Packed binary formats present a challenge for network analysts, reverse engineers, and security researchers. Determining which fields are required, which fields are optional, and which fields can be repeated demands attention to detail, specialized human expertise, and ample time. We present an automatic schema inference approach targeting the widely used protobuf serialization format. Our approach recursively identifies field arity constraints from a collection of raw binary messages and reports them to a user as a complete protobuf schema. In our evaluation, this approach demonstrates high accuracy across a variety of inputs including real-world protobuf messages and binary files.

[paper] [slides]

Work-in-Progress and Posters

"Removing the Vulnerable Webapp: Combining JWT and Stored Procedures to Foil SQL Injection", Falcon Darkstar Momot (Aiven Oy)

SQL injection remains an important vulnerability class for multiple reasons, including poor code-data separation in the access protocol, and excessive trust placed in diverse applications to enforce schema rules. Exploitation of SQL injection elevates privilege from the application user context into the application context. This work proposes to eliminate any distinction between those two contexts, but preserves the ability to use standard web authentication mechanisms and accommodates the needs of applications that manage their own users and serve a large-scale user base. The solution places responsibility for API definition and user authorization in the database schema. A comparative advantage over existing approaches is discussed.

[paper] [slides]

"Extending OpenAPI for semantic checking of API usage", Jacob Torrey (Thinkst)
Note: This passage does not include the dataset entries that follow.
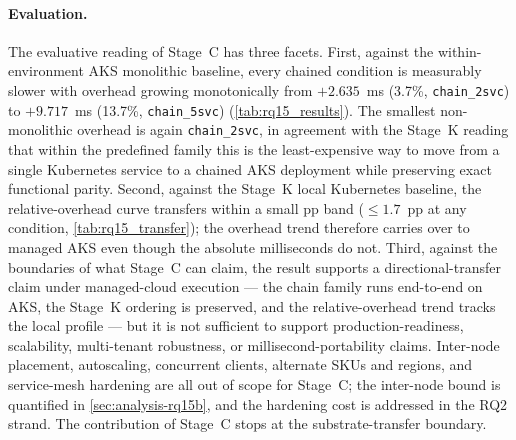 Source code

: \paragraph{Evaluation.}
The evaluative reading of Stage~C has three facets. First, against the
within-environment AKS monolithic baseline, every chained condition is
measurably slower with overhead growing monotonically from
$+2.635$~ms (3.7\%, \texttt{chain\_2svc}) to $+9.717$~ms (13.7\%,
\texttt{chain\_5svc}) (\cref{tab:rq15_results}). The smallest
non-monolithic overhead is again \texttt{chain\_2svc}, in agreement with the
Stage~K reading that within the predefined family this is the
least-expensive way to move from a single Kubernetes service to a
chained AKS deployment while preserving exact functional parity. Second,
against the Stage~K local Kubernetes baseline, the relative-overhead curve
transfers within a small pp band ($\leq 1.7$~pp at any condition,
\cref{tab:rq15_transfer}); the overhead trend therefore carries over to
managed AKS even though the absolute milliseconds do not. Third,
against the boundaries of what Stage~C can claim, the result supports a
directional-transfer claim under managed-cloud execution --- the chain
family runs end-to-end on AKS, the Stage~K ordering is preserved, and the
relative-overhead trend tracks the local profile --- but it is not
sufficient to support production-readiness, scalability, multi-tenant
robustness, or millisecond-portability claims. Inter-node placement,
autoscaling, concurrent clients, alternate SKUs and regions, and
service-mesh hardening are all out of scope for Stage~C; the inter-node
bound is quantified in \cref{sec:analysis-rq15b}, and the hardening cost
is addressed in the RQ2 strand. The contribution of Stage~C stops at the
substrate-transfer boundary.

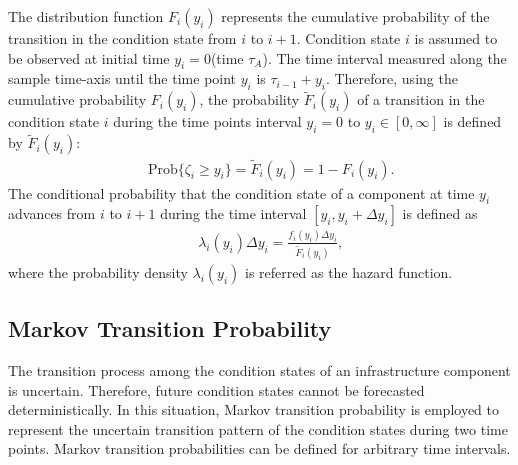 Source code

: The distribution function $F_i(y_i)$ represents the cumulative probability of the transition in the condition state from $i$ to $i+1$. Condition state $i$ is assumed to be observed at initial time $y_i=0$(time $\tau_A$). The time interval measured along the sample time-axis until the time point $y_i$ is $\tau_{i-1}+y_i$. Therefore, using the cumulative probability $F_i(y_i)$, the probability $\tilde{F}_i(y_i)$ of a transition in the condition state $i$ during the time points interval $y_i=0$ to $y_i\in [0,\infty]$ is defined by $\tilde{F}_i(y_i)$:
\begin{eqnarray}
&& \mbox{Prob}\{\zeta_i \geq y_i\}= \tilde{F}_i(y_i) = 1 -  F_i(y_i). \label{funcbF}
\end{eqnarray}
The conditional probability that the condition state of a component at time $y_i$ advances from $i$ to $i+1$ during the time interval $[y_i,y_i+\Delta y_i]$ is defined as
\begin{eqnarray}
&& \lambda_i(y_i) \Delta y_i = \frac{f_i(y_i)\Delta y_i}{\tilde{F}_i(y_i)}  \label{riskbF},
\end{eqnarray}
where the probability density $\lambda_i(y_i)$ is referred as the hazard function.
\subsection{Markov Transition Probability}
\label{232}
The transition process among the condition states of an infrastructure component is uncertain. Therefore, future condition states cannot be forecasted deterministically. In this situation, Markov transition probability is employed to represent the uncertain transition pattern of the condition states during two time points. Markov transition probabilities can be defined for arbitrary time intervals. 

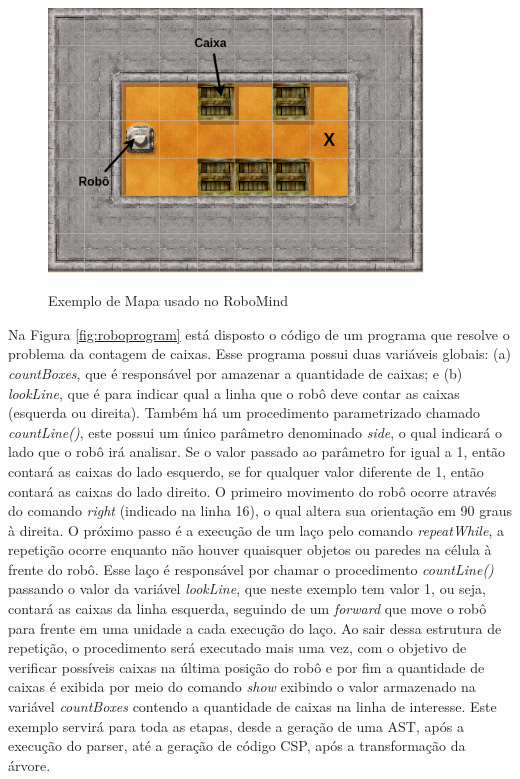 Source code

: \begin{figure}[h]
\centering
\caption{Exemplo de Mapa usado no RoboMind}
\includegraphics[height=7cm]{figuras/map2.png}
\label{fig:map}
\end{figure}

Na Figura \ref{fig:roboprogram} está disposto o código de um programa que resolve o problema da contagem de caixas. Esse programa possui duas variáveis globais: (a) \textit{countBoxes}, que é responsável por amazenar a quantidade de caixas; e (b) \textit{lookLine}, que é para indicar qual a linha que o robô deve contar as caixas (esquerda ou direita). Também há um procedimento parametrizado chamado \textit{countLine()}, este possui um único parâmetro denominado \textit{side}, o qual indicará o lado que o robô irá analisar. Se o valor passado ao parâmetro for igual a 1, então contará as caixas do lado esquerdo, se for qualquer valor diferente de 1, então contará as caixas do lado direito. O primeiro movimento do robô ocorre através do comando \textit{right} (indicado na linha 16), o qual altera sua orientação em 90 graus à direita. O próximo passo é a execução de um laço pelo comando \textit{repeatWhile}, a repetição ocorre enquanto não houver quaisquer objetos ou paredes na célula à frente do robô. Esse laço é responsável por chamar o procedimento \textit{countLine()} passando o valor da variável \textit{lookLine}, que neste exemplo tem valor 1, ou seja, contará as caixas da linha esquerda, seguindo de um \textit{forward} que move o robô para frente em uma unidade a cada execução do laço. Ao sair dessa estrutura de repetição, o procedimento será executado mais uma vez, com o objetivo de verificar possíveis caixas na última posição do robô e por fim a quantidade de caixas é exibida por meio do comando \textit{show} exibindo o valor armazenado na variável \textit{countBoxes} contendo a quantidade de caixas na linha de interesse. Este exemplo servirá para toda as etapas, desde a geração de uma AST, após a execução do parser, até a geração de código CSP, após a transformação da árvore.

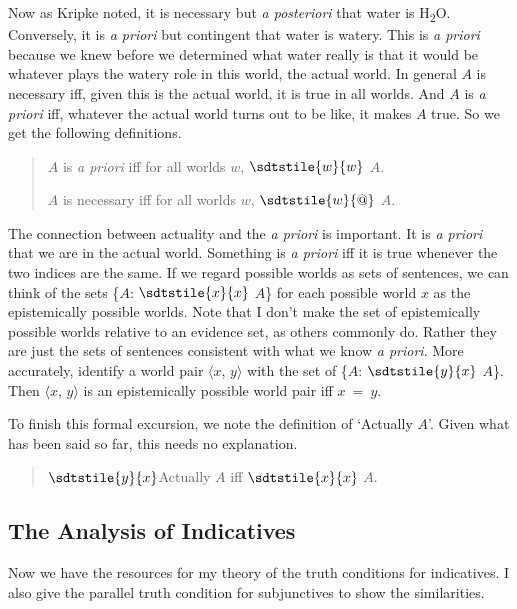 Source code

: \noindent Now as Kripke noted, it is necessary but \textit{a posteriori} that water is H\textsubscript{2}O. Conversely, it is \textit{a priori} but contingent that water is watery. This is \textit{a priori} because we knew before we determined what water really is that it would be whatever plays the watery role in this world, the actual world. In general \(A\) is necessary iff, given this is the actual world, it is true in all worlds. And \(A\) is \textit{a priori} iff, whatever the actual world turns out to be like, it makes \(A\) true. So we get the following definitions.

\begin{quote}
\(A\) is \textit{a priori} iff for all worlds \(w\), \(\sdtstile{w}{w}\) \(A\).

\(A\) is necessary iff for all worlds \(w\), \(\sdtstile{w}{@}\) \(A\).
\end{quote}

\noindent The connection between actuality and the \textit{a priori} is important. It is \textit{a priori} that we are in the actual world. Something is \textit{a priori} iff it is true whenever the two indices are the same. If we regard possible worlds as sets of sentences, we can think of the sets \{\(A\): \(\sdtstile{x}{x}\) \(A\)\} for each possible world \(x\) as the epistemically possible worlds. Note that I don't make the set of epistemically possible worlds relative to an evidence set, as others commonly do. Rather they are just the sets of sentences consistent with what we know \textit{a priori}. More accurately, identify a world pair \(\langle x\), \(y \rangle\) with the set of \{\(A\): \(\sdtstile{y}{x}\) \(A\)\}. Then \(\langle x\), \(y \rangle\) is an epistemically possible world pair iff \(x\)~=~\(y\).

To finish this formal excursion, we note the definition of `Actually \(A\)'. Given what has been said so far, this needs no explanation.

\begin{quote}
\(\sdtstile{y}{x}\)Actually \(A\) iff \(\sdtstile{x}{x}\) \(A\).
\end{quote}

\subsection[The Analysis of Indicatives]{The Analysis of Indicatives}
Now we have the resources for my theory of the truth conditions for indicatives. I also give the parallel truth condition for subjunctives to show the similarities.

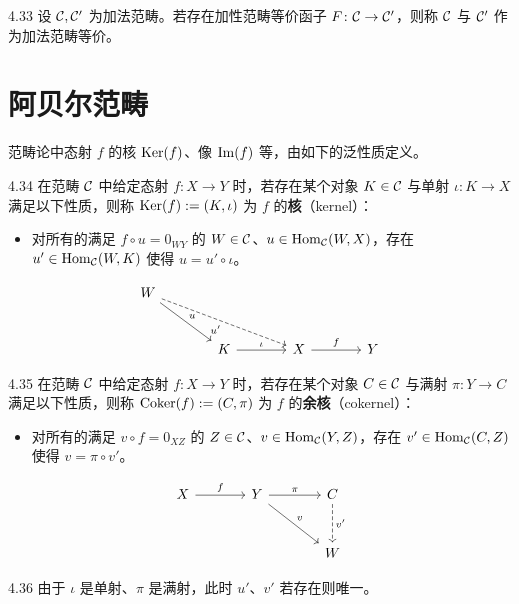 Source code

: \begin{definition}{4.33}
设 $\mathcal{C},\mathcal{C}'$ 为加法范畴。若存在加性范畴等价函子 $F\colon\mathcal{C}\to\mathcal{C}'$，则称 $\mathcal{C}$ 与 $\mathcal{C}'$ 作为加法范畴等价。
\end{definition}

\section{阿贝尔范畴}

范畴论中态射 $f$ 的核 $\operatorname{Ker}(f)$、像 $\operatorname{Im}(f)$ 等，由如下的泛性质定义。

\begin{definition}{4.34}
在范畴 $\mathcal{C}$ 中给定态射 $f\colon X\to Y$ 时，若存在某个对象 $K\in\mathcal{C}$ 与单射 $\iota\colon K\to X$ 满足以下性质，则称 $\operatorname{Ker}(f):=(K,\iota)$ 为 $f$ 的\textbf{核}（kernel）：
\begin{itemize}
  \item 对所有的满足 $f\circ u=0_{WY}$ 的 $W\in\mathcal{C}$、$u\in\operatorname{Hom}_{\mathcal{C}}(W,X)$，存在 $u'\in\operatorname{Hom}_{\mathcal{C}}(W,K)$ 使得 $u=u'\circ\iota$。
\end{itemize}
\[\begin{tikzcd}[row sep=2.6em, column sep=3.6em]
  W \arrow[dr,"u"] \arrow[drr,dashed,"u'"'] & & \\
  & K \arrow[r,"\iota"] & X \arrow[r,"f"] & Y
\end{tikzcd}\]
\end{definition}

\begin{definition}{4.35}
在范畴 $\mathcal{C}$ 中给定态射 $f\colon X\to Y$ 时，若存在某个对象 $C\in\mathcal{C}$ 与满射 $\pi\colon Y\to C$ 满足以下性质，则称 $\operatorname{Coker}(f):=(C,\pi)$ 为 $f$ 的\textbf{余核}（cokernel）：
\begin{itemize}
  \item 对所有的满足 $v\circ f=0_{XZ}$ 的 $Z\in\mathcal{C}$、$v\in\operatorname{Hom}_{\mathcal{C}}(Y,Z)$，存在 $v'\in\operatorname{Hom}_{\mathcal{C}}(C,Z)$ 使得 $v=\pi\circ v'$。
\end{itemize}
\[\begin{tikzcd}[row sep=2.8em, column sep=3.6em]
  X \arrow[r,"f"] & Y \arrow[r,"\pi"] \arrow[dr,"v"] & C \arrow[d,dashed,"v'"] \\
  & & W
\end{tikzcd}\]
\end{definition}

\begin{remark}{4.36}
由于 $\iota$ 是单射、$\pi$ 是满射，此时 $u'$、$v'$ 若存在则唯一。
\end{remark}

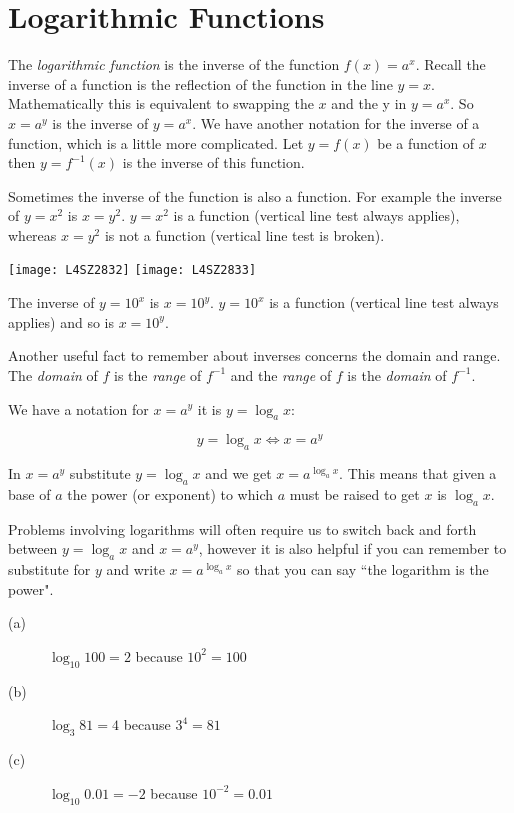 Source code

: \section{Logarithmic Functions}
The \emph{logarithmic function} is the inverse of the function $f (x) =a^{x}$. Recall the inverse of a function is the reflection of the function in the line $y =x$. Mathematically this is equivalent to swapping the $x$ and the y in $y =a^{x}$. So $x =a^{y}$ is the inverse of $y =a^{x}$. We have another notation for the inverse of a function, which is a little more complicated. Let $y =f (x)$ be a function of $x$ then $y =f^{ -1} (x)$ is the inverse of this function. 

Sometimes the inverse of the function is also a function. For example the inverse of $y =x^{2}$ is $x =y^{2}$. $y =x^{2}$ is a function (vertical line test always applies), whereas $x =y^{2}$ is not a function (vertical line test is broken). 

\begin{multicols}{2}
\texttt{[image: L4SZ2832]}
\texttt{[image: L4SZ2833]}
\end{multicols}

The inverse of $y =10^{x}$ is $x =10^{y}$. $y =10^{x}$ is a function (vertical line test always applies) and so is $x =10^{y}$. 

Another useful fact to remember about inverses concerns the domain and range. The \emph{domain}
of $f$ is the \emph{range} of $f^{ -1}$ and the \emph{range} of $f$ is the \emph{domain} of $f^{ -1}$. 

We have a notation for $x =a^{y}$ it is $y =\log _{a} x$:
\begin{tcolorbox}
\[y =\log _{a} x \Leftrightarrow x =a^y
\]
\end{tcolorbox}


In $x =a^{y}$ substitute $y =\log _{a} x$ and we get $x =a^{\log _{a} x}$. This means that given a base of $a$ the power (or exponent) to which $a$ must be raised to get $x$ is $\log _{a} x$. 

Problems involving logarithms will often require us to switch back and forth between $y =\log _{a} x$ and $x =a^{y}$, however it is also helpful if you can remember to substitute for $y$ and write $x =a^{\log _{a} x}$ so that you can say ``the logarithm is the power". 

\example
\begin{description}
	\item [(a)] $\log _{10} 100 =2$ because $10^{2} =100$ 
	
	\item [(b)] $\log _{3} 81 =4$ because $3^{4} =81$ 
	
	\item [(c)] $\log _{10} 0.01 = -2$ because $10^{ -2} =0.01$ \end{description}

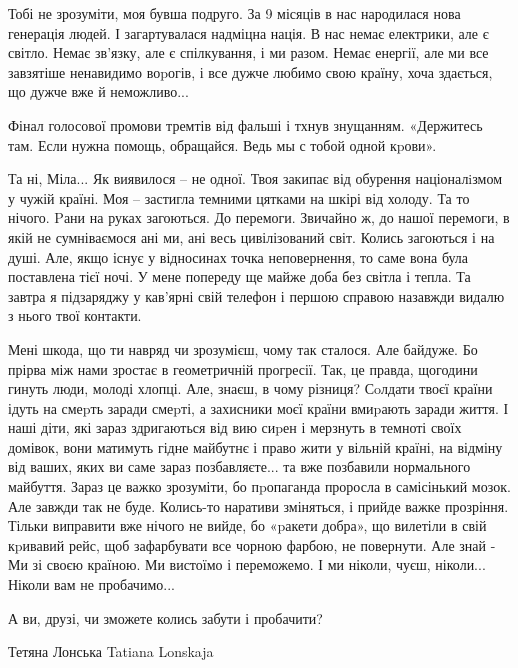 Тобі не зрозуміти, моя бувша подруго. За 9 місяців в нас  народилася  нова
генерація людей. І загартувалася надміцна нація. В нас немає електрики,
але є світло. Немає зв'язку, але є спілкування, і ми разом. Немає енергії,
але ми все завзятіше ненавидимо воpогів, і все дужче любимо свою країну,
хоча здається, що дужче вже й неможливо...

Фінал голосової промови тремтів від фальші і тхнув знущанням. «Держитесь
там. Если нужна помощь, обращайся. Ведь мы с тобой одной кpови».

Та ні, Міла... Як виявилося – не одної. Твоя закипає від обурення
націоналiзмом у чужій країні. Моя – застигла темними цятками на шкірі від
холоду. Та то нічого. Pани на руках загоються. До перемоги. Звичайно ж, до
нашої перемоги, в якій не сумніваємося ані ми, ані весь цивілізований
світ.  Колись загоються і на душі. Але, якщо існує у відносинах точка
неповернення, то саме вона була поставлена тієї ночі.  У мене попереду ще
майже доба без світла і тепла. Та завтра я підзаряджу у кав'ярні свій
телефон і першою справою назавжди видалю з нього твої контакти.

Мені шкода, що ти навряд чи зрозумієш, чому так сталося. Але байдуже. Бо
прірва між нами зростає в геометричній прогресії. Так, це правда, щогодини
гинуть люди, молоді хлопці. Але, знаєш, в чому різниця? Сoлдати твоєї
країни ідуть на смеpть заради смеpті, а захисники моєї країни вмиpають
заради життя. І наші діти, які зараз здригаються від вию сиpен і мерзнуть
в темноті своїх домівок, вони матимуть гідне майбутнє і право жити у
вільній країні, на відміну від ваших, яких ви саме зараз позбавляєте... та
вже позбавили нормального майбуття. Зараз це важко зрозуміти, бо
пpопаганда проросла в самісінький мозок. Але завжди так не буде. Колись-то
наративи зміняться, і прийде важке прозріння. Тільки виправити вже нічого
не вийде, бо «pакети добра», що вилетіли в свій кpивавий рейс, щоб
зафарбувати все чорною фарбою, не повернути. Але знай - Ми зі своєю
країною. Ми вистоїмо і переможемо. І ми ніколи, чуєш, ніколи... Ніколи вам
не пробачимо...

А ви, друзі, чи зможете колись забути і пробачити?

Тетяна Лонська Tatiana Lonskaja


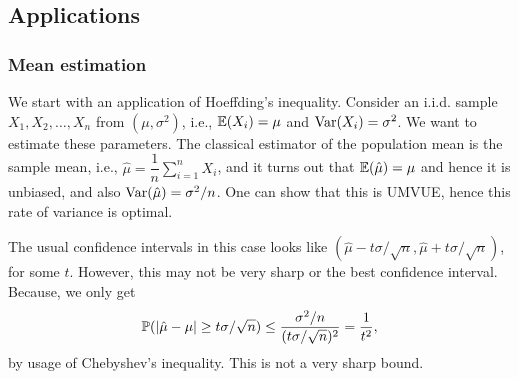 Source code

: \documentclass[12pt]{article}
\begin{document}
\begin{center}
\end{center}



\subsection{Applications}

\subsubsection{Mean estimation}

We start with an application of Hoeffding's inequality. Consider an i.i.d. sample \( X_1, X_2, \dots, X_n \) from $(\mu, \sigma^2)$, i.e., $\mathbb{E}(X_i) = \mu$ and $\mathrm{Var}(X_i) = \sigma^2$. We want to estimate these parameters. The classical estimator of the population mean is the sample mean, i.e., $\widehat{\mu} = \dfrac{1}{n}\sum_{i=1}^n X_i$, and it turns out that $\mathbb{E}(\hat{\mu}) = \mu$ and hence it is unbiased, and also $\mathrm{Var}(\hat{\mu}) = \sigma^2/n$. One can show that this is UMVUE, hence this rate of variance is optimal.

The usual confidence intervals in this case looks like $\left( \widehat{\mu} - t\sigma/\sqrt{n}, \widehat{\mu}+t\sigma/\sqrt{n} \right)$, for some $t$. However, this may not be very sharp or the best confidence interval. Because, we only get
\begin{equation*}
    \mathbb{P}(\vert \hat{\mu} - \mu\vert \geq t\sigma/\sqrt{n}) \leq \dfrac{\sigma^2/n}{(t\sigma/\sqrt{n})^2} = \dfrac{1}{t^2},
\end{equation*}
\noindent by usage of Chebyshev's inequality. This is not a very sharp bound.
\end{document}
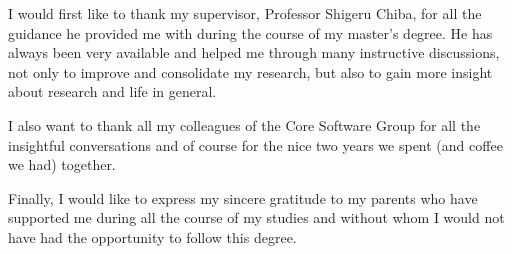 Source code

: \begin{acknowledgements}
  I would first like to thank my supervisor, Professor Shigeru Chiba, for all
  the guidance he provided me with during the course of my master's degree. He
  has always been very available and helped me through many instructive
  discussions, not only to improve and consolidate my research, but also to
  gain more insight about research and life in general.

  I also want to thank all my colleagues of the Core Software Group for all the
  insightful conversations and of course for the nice two years we spent
  (and coffee we had) together.

  Finally, I would like to express my sincere gratitude to my parents who have
  supported me during all the course of my studies and without whom I would not
  have had the opportunity to follow this degree.
\end{acknowledgements}
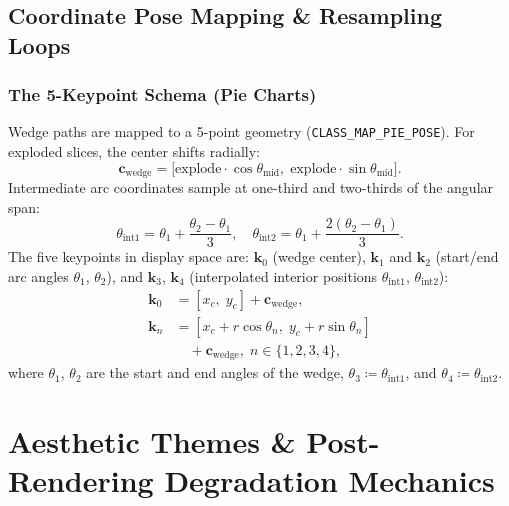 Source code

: \documentclass[11pt,twocolumn]{article}
\begin{document}
\subsection{Coordinate Pose Mapping \& Resampling Loops}\label{sec:pose}

\subsubsection{The 5-Keypoint Schema (Pie Charts)}\label{sec:5kpt}

Wedge paths are mapped to a 5-point geometry (\texttt{CLASS\_MAP\_PIE\_POSE}). For exploded slices, the center shifts radially:
\begin{equation}\label{eq:wedge_center}
  \mathbf{c}_{\text{wedge}} = \bigl[\text{explode}\cdot\cos\theta_{\text{mid}},\;\text{explode}\cdot\sin\theta_{\text{mid}}\bigr].
\end{equation}
Intermediate arc coordinates sample at one-third and two-thirds of the angular span:
\begin{equation}\label{eq:arc_interp}
  \theta_{\text{int1}} = \theta_1 + \frac{\theta_2-\theta_1}{3},\quad \theta_{\text{int2}} = \theta_1 + \frac{2(\theta_2-\theta_1)}{3}.
\end{equation}
The five keypoints in display space are: $\mathbf{k}_0$ (wedge center), $\mathbf{k}_1$ and $\mathbf{k}_2$ (start/end arc angles $\theta_1$, $\theta_2$), and $\mathbf{k}_3$, $\mathbf{k}_4$ (interpolated interior positions $\theta_{\text{int1}}$, $\theta_{\text{int2}}$):
\begin{align}
  \mathbf{k}_0 &= [x_c,\; y_c] + \mathbf{c}_{\text{wedge}}, \label{eq:k0}\\
  \mathbf{k}_n &= [x_c + r\cos\theta_n,\; y_c + r\sin\theta_n] \nonumber\\
  &\quad + \mathbf{c}_{\text{wedge}},\; n \in \{1,2,3,4\}, \label{eq:kn}
\end{align}
where $\theta_1$, $\theta_2$ are the start and end angles of the wedge, $\theta_3 \coloneqq \theta_{\text{int1}}$, and $\theta_4 \coloneqq \theta_{\text{int2}} $.

\section{Aesthetic Themes \& Post-Rendering Degradation Mechanics}\label{sec:themes}
\end{document}
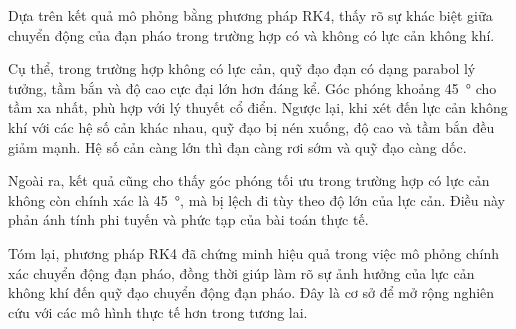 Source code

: Dựa trên kết quả mô phỏng bằng phương pháp RK4, thấy rõ sự khác biệt giữa chuyển động của đạn pháo trong trường hợp có và không có lực cản không khí.

Cụ thể, trong trường hợp không có lực cản, quỹ đạo đạn có dạng parabol lý tưởng, tầm bắn và độ cao cực đại lớn hơn đáng kể. Góc phóng khoảng \qty{45}{\degree} cho tầm xa nhất, phù hợp với lý thuyết cổ điển. Ngược lại, khi xét đến lực cản không khí với các hệ số cản khác nhau, quỹ đạo bị nén xuống, độ cao và tầm bắn đều giảm mạnh. Hệ số cản càng lớn thì đạn càng rơi sớm và quỹ đạo càng dốc.

Ngoài ra, kết quả cũng cho thấy góc phóng tối ưu trong trường hợp có lực cản không còn chính xác là \qty{45}{\degree}, mà bị lệch đi tùy theo độ lớn của lực cản. Điều này phản ánh tính phi tuyến và phức tạp của bài toán thực tế.

Tóm lại, phương pháp RK4 đã chứng minh hiệu quả trong việc mô phỏng chính xác chuyển động đạn pháo, đồng thời giúp làm rõ sự ảnh hưởng của lực cản không khí đến quỹ đạo chuyển động đạn pháo. Đây là cơ sở để mở rộng nghiên cứu với các mô hình thực tế hơn trong tương lai.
This WIP talk explores how to add semantic contracts for RESTful API types and functionality.

RPC protocols historically have supported automated synthesis of statically-typed client stubs. The move to RESTful web APIs lost that powerful feature, until the standardization of OpenAPI. However, all previous schemes at most allowed for the expression of data types from a machine perspective (str, int, etc.).

By annotating web APIs with the ontic or human-centric types of data and exposing an API contract, developers can use formal reasoning when consuming the API. This is demonstrated in a proof-of-concept model with an ontic/human-centric type registry along with verifiable conversions between them. An OpenAPI extension is used to annotate API endpoints with their registered types, and also offer semantic contracts on their behavior. A demonstration of a simple API is provided to show how such a scheme improves safety of consuming the API without adding developer effort.